Data is classified into various types based on its content. The first categorisation is between qualitative data and quantitative data. Qualitative data is non-numeric, such as modes of transport or favourite colour, whereas quantitative data is numerical data, such as age or number of children. Qualitative data is also called categorical data, because it takes certain categories, rather than numerical values, or descriptive data. 

 

Quantitative data is then further split into two sub-groups, discrete and continuous data. Discrete data is data which can only take certain values (like whole numbers), such as shoe size, whereas continuous data can take any value in a given range, such as height or weight. Generally, discrete data is countable (usually integers) whereas continuous data is measured to a given degree of accuracy (e.g. decimal places). 

 

The distinction between primary and secondary data relates to the method of data collection. Primary data is that which we have collected ourselves – for example, by collecting data from answers to a questionnaire. Secondary data is a set of data which has been collected by someone else and made available for our use – for example, data provided by the ONS (the Office for National Statistics).
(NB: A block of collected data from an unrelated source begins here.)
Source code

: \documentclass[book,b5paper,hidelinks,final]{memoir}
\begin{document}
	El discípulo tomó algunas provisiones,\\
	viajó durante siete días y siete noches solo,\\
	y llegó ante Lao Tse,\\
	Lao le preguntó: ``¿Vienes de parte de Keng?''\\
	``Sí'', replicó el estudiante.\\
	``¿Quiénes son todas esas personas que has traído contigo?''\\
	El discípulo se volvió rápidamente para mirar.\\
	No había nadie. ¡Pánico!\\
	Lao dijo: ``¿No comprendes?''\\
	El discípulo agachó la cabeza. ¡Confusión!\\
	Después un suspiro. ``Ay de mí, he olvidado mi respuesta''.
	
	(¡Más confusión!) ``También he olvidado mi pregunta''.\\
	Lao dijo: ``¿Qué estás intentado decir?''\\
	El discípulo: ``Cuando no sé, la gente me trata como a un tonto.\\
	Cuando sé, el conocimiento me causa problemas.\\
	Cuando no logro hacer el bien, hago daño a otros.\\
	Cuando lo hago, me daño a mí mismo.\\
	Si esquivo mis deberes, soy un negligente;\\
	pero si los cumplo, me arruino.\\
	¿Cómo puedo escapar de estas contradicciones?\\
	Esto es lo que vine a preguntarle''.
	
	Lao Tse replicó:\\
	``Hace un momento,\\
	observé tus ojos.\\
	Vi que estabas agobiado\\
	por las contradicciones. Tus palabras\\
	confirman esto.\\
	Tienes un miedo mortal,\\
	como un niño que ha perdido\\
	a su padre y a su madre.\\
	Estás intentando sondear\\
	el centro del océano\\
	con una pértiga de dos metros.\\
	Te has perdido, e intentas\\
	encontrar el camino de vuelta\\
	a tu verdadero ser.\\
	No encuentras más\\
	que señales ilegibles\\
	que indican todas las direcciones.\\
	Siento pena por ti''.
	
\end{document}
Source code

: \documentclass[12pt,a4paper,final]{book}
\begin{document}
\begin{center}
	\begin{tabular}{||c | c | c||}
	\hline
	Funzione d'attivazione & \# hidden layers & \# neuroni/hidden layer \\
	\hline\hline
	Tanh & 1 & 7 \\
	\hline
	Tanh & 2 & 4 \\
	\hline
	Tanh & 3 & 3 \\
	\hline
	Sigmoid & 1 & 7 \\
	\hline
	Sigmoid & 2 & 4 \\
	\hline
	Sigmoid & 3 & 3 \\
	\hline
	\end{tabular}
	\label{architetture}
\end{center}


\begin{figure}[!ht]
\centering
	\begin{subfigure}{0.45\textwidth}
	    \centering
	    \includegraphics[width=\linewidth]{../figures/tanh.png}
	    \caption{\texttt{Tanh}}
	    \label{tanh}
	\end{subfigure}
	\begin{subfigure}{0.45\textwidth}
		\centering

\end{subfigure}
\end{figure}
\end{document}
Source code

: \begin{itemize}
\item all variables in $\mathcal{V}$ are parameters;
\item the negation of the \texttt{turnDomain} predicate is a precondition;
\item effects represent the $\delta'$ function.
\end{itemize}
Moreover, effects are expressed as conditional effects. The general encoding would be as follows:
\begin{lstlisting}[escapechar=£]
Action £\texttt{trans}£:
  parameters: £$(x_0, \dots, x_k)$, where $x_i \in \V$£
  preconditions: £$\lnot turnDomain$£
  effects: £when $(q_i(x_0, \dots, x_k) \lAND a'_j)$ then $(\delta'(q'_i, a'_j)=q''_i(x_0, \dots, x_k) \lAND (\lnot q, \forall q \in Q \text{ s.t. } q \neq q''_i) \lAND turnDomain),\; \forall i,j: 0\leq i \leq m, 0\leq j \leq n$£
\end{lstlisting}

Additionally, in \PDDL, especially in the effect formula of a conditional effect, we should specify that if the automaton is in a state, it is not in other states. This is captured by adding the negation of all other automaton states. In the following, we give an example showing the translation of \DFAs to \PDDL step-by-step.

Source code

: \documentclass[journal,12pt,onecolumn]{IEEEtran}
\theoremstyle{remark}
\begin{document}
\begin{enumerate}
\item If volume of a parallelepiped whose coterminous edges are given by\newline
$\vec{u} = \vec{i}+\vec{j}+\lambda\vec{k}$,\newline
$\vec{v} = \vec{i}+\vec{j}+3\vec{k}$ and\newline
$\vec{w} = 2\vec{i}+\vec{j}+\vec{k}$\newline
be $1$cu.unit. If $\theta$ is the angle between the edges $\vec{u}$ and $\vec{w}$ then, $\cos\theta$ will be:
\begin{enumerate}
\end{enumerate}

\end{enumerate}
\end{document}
Different types of data require different representations in charts or graphs. For example, a bar graph is a good choice for displaying discrete data, but a histogram should be used for continuous data. Some, like a box plot, can be used to display any quantitative data, whereas a pie chart is most appropriate for qualitative data.

 

Looking forward, students can then progress to additional Statistics worksheets, for example the line graph worksheet, the pie chart worksheet, or the stratified sampling worksheet.

 

For more teaching and learning support on Statistics our GCSE maths lessons provide step by step support for all GCSE maths concepts.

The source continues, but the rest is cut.